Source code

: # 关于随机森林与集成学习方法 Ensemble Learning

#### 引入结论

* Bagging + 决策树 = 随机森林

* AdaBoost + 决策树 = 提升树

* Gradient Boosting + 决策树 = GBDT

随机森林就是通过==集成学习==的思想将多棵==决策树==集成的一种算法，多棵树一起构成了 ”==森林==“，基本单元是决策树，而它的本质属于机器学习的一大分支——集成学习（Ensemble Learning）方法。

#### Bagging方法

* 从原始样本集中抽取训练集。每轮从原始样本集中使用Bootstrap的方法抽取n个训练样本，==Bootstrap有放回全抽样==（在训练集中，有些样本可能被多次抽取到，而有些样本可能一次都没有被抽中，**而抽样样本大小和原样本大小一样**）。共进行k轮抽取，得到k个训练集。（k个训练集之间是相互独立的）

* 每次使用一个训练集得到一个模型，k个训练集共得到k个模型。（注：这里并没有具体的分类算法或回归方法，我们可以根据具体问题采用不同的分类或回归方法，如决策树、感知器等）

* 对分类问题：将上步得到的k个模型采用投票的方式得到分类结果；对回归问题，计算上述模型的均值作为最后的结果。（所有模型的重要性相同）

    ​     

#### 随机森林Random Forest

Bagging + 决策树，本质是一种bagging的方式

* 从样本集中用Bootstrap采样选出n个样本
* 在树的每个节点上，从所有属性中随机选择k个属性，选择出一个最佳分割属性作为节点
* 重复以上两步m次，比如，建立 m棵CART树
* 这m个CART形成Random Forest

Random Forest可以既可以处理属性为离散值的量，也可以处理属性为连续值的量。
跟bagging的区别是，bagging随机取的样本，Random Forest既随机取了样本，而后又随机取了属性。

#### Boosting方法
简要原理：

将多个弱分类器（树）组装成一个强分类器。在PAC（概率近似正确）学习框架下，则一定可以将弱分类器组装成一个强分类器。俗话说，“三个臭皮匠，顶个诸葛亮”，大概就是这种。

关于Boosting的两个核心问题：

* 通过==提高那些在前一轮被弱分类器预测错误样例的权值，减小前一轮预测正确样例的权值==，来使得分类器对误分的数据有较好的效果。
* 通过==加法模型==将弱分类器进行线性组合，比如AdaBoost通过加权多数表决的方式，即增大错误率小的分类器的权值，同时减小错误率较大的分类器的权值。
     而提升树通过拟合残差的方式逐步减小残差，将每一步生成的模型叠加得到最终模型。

_TASK REQUIREMENTS_. Would you please filter the lines above and copy every one that includes "Ensemble"?

_RESPONSE AREA_.
: # 关于随机森林与集成学习方法 Ensemble Learning
随机森林就是通过==集成学习==的思想将多棵==决策树==集成的一种算法，多棵树一起构成了 ”==森林==“，基本单元是决策树，而它的本质属于机器学习的一大分支——集成学习（Ensemble Learning）方法。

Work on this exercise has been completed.